*** Extracted records Section Begins ***

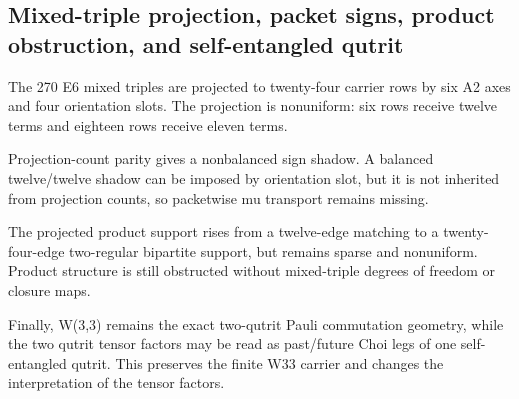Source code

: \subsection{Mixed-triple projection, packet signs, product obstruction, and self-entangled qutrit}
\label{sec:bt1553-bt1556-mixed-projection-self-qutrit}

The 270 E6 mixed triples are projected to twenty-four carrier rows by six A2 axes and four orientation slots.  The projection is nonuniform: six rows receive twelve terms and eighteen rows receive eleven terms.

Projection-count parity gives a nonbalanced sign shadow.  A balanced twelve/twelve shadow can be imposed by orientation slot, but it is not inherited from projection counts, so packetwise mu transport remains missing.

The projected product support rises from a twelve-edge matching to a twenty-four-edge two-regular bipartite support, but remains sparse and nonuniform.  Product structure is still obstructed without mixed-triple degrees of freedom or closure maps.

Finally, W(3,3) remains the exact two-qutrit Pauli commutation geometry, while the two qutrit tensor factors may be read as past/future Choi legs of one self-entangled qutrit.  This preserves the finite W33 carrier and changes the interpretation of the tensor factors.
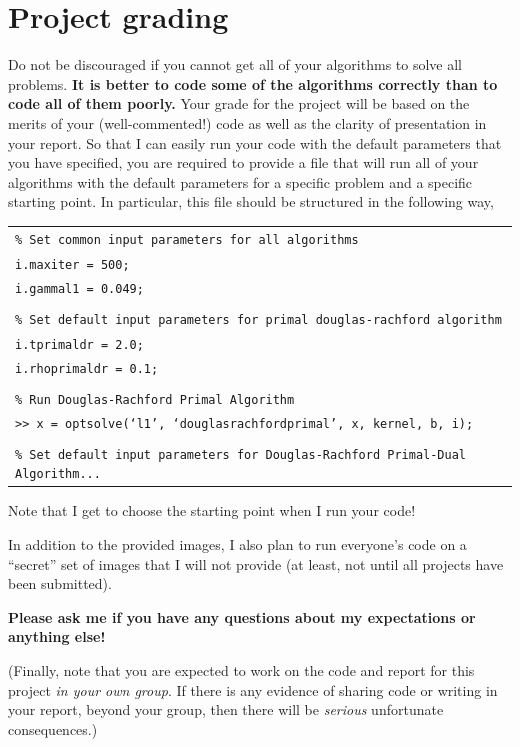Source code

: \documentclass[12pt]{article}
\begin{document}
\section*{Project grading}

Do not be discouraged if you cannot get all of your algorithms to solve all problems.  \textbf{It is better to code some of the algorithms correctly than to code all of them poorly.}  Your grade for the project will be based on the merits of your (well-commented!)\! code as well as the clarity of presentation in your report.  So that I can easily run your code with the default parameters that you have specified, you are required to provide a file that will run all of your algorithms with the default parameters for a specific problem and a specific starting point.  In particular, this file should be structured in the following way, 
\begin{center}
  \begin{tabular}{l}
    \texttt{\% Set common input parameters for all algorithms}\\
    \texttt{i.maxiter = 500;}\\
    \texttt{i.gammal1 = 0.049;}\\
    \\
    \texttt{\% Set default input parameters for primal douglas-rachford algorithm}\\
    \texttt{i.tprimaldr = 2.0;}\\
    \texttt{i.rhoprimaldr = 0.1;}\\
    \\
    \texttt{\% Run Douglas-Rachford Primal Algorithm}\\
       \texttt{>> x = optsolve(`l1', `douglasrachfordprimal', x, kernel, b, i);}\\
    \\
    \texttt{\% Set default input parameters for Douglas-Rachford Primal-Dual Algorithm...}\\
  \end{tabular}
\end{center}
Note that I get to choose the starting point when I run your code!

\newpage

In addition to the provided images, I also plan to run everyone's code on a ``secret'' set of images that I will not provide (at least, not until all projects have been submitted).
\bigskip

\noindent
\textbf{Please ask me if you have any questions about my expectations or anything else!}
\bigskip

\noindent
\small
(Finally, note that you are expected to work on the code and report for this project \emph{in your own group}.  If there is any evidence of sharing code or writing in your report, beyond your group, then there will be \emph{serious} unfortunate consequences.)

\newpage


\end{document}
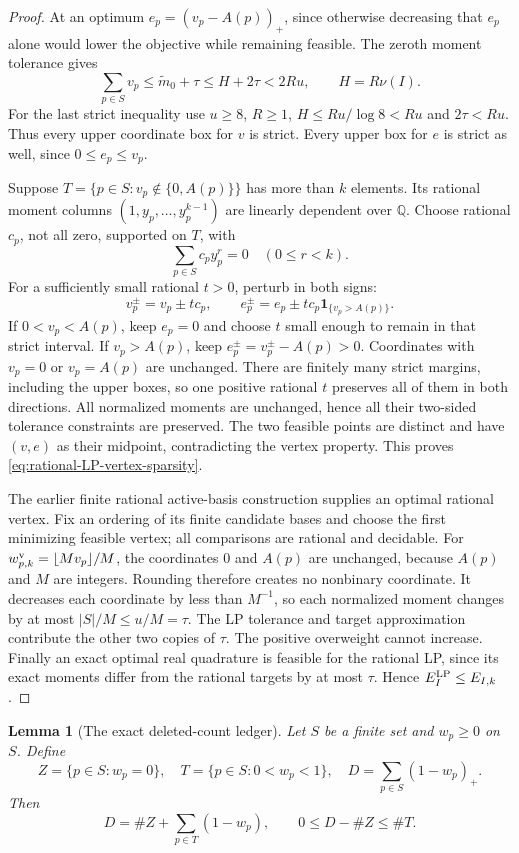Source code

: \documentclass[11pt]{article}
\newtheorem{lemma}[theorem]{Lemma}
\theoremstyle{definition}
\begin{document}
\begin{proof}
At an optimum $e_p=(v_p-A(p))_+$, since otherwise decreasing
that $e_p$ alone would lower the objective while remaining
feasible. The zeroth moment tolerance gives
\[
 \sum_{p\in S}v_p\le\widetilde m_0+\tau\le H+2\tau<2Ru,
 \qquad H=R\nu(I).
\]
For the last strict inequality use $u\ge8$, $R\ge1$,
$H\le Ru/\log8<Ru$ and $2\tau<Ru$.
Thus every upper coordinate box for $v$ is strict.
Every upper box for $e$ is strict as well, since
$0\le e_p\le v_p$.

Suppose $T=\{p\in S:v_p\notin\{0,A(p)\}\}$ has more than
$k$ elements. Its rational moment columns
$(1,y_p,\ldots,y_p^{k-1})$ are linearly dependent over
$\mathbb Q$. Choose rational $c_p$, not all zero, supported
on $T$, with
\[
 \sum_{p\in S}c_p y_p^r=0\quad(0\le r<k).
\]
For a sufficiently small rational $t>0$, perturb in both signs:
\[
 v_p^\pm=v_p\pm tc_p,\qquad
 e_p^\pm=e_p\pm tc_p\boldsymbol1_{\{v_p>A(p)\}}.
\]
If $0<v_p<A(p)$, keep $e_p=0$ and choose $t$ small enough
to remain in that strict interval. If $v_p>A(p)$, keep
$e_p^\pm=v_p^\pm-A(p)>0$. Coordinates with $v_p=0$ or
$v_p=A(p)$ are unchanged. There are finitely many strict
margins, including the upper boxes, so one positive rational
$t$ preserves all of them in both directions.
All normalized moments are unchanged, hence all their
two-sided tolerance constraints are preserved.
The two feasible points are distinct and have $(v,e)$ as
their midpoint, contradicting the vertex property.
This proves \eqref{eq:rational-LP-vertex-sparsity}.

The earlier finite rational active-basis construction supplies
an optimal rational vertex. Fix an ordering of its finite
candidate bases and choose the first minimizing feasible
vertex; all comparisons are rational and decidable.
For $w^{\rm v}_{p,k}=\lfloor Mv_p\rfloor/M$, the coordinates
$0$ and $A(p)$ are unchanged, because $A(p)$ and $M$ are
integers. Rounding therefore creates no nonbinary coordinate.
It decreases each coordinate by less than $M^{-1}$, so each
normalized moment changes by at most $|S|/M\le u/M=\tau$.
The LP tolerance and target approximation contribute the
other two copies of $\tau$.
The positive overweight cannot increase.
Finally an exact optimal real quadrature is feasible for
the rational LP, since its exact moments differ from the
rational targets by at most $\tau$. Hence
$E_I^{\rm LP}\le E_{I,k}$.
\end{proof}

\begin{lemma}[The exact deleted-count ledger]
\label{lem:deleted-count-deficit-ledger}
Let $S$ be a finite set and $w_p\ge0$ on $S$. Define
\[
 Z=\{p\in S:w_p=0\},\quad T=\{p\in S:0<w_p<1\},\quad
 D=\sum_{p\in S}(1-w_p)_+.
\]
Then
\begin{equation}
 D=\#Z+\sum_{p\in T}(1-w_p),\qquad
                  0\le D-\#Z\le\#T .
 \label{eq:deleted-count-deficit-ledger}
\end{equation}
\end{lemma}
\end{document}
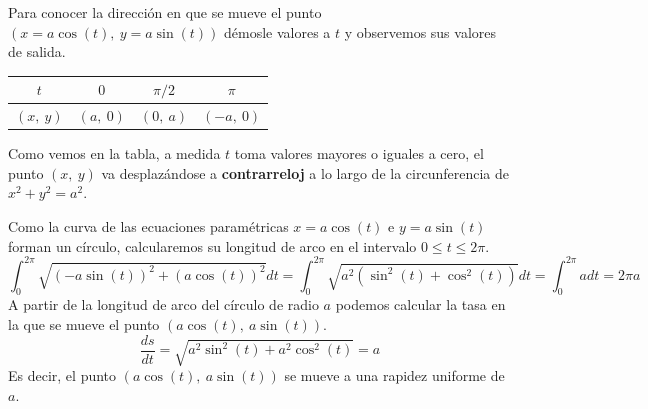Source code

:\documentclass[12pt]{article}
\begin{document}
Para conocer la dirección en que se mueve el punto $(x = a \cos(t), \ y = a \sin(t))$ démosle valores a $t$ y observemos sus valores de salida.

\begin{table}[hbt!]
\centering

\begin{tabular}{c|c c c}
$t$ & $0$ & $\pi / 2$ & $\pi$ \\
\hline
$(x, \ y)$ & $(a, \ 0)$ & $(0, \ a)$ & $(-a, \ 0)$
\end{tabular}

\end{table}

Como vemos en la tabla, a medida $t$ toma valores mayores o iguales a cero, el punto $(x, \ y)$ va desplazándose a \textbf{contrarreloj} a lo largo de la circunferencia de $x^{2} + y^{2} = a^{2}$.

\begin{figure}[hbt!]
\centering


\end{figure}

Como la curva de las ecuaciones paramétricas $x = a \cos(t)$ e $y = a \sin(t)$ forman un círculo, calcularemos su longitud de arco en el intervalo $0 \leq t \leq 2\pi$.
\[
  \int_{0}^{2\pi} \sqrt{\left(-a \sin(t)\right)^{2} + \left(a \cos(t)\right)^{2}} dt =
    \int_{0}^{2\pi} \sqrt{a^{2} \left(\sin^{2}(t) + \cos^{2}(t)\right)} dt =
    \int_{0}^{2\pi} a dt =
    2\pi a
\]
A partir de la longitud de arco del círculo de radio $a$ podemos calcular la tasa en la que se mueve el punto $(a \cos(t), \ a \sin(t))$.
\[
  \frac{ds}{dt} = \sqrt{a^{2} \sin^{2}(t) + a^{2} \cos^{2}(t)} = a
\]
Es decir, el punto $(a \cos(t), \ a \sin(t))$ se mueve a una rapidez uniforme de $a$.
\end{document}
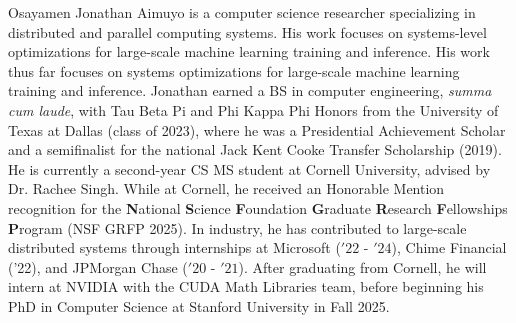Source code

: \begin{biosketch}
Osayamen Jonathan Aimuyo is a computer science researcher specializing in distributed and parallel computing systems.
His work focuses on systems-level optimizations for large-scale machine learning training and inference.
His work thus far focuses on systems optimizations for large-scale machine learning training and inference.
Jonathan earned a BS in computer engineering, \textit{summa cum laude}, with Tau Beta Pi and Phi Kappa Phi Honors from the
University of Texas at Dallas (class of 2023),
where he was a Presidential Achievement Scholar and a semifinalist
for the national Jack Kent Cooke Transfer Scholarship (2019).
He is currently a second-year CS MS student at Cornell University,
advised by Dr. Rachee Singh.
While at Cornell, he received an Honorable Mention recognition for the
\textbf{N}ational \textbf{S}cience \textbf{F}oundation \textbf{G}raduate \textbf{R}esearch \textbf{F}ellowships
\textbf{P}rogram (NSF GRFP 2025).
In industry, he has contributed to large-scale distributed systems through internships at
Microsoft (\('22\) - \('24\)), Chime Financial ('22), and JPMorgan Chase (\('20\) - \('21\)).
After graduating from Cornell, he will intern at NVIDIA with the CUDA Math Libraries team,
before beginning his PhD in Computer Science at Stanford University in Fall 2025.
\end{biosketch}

*** Extracted records Section Ends ***

Using the data above, print exactly the lines from the line that contains "finitely many strict" through the line that contains "integers. Rounding therefore", with both included.

$v_p=A(p)$ are unchanged. There are finitely many strict
margins, including the upper boxes, so one positive rational
$t$ preserves all of them in both directions.
All normalized moments are unchanged, hence all their
two-sided tolerance constraints are preserved.
The two feasible points are distinct and have $(v,e)$ as
their midpoint, contradicting the vertex property.
This proves \eqref{eq:rational-LP-vertex-sparsity}.

The earlier finite rational active-basis construction supplies
an optimal rational vertex. Fix an ordering of its finite
candidate bases and choose the first minimizing feasible
vertex; all comparisons are rational and decidable.
For $w^{\rm v}_{p,k}=\lfloor Mv_p\rfloor/M$, the coordinates
$0$ and $A(p)$ are unchanged, because $A(p)$ and $M$ are
integers. Rounding therefore creates no nonbinary coordinate.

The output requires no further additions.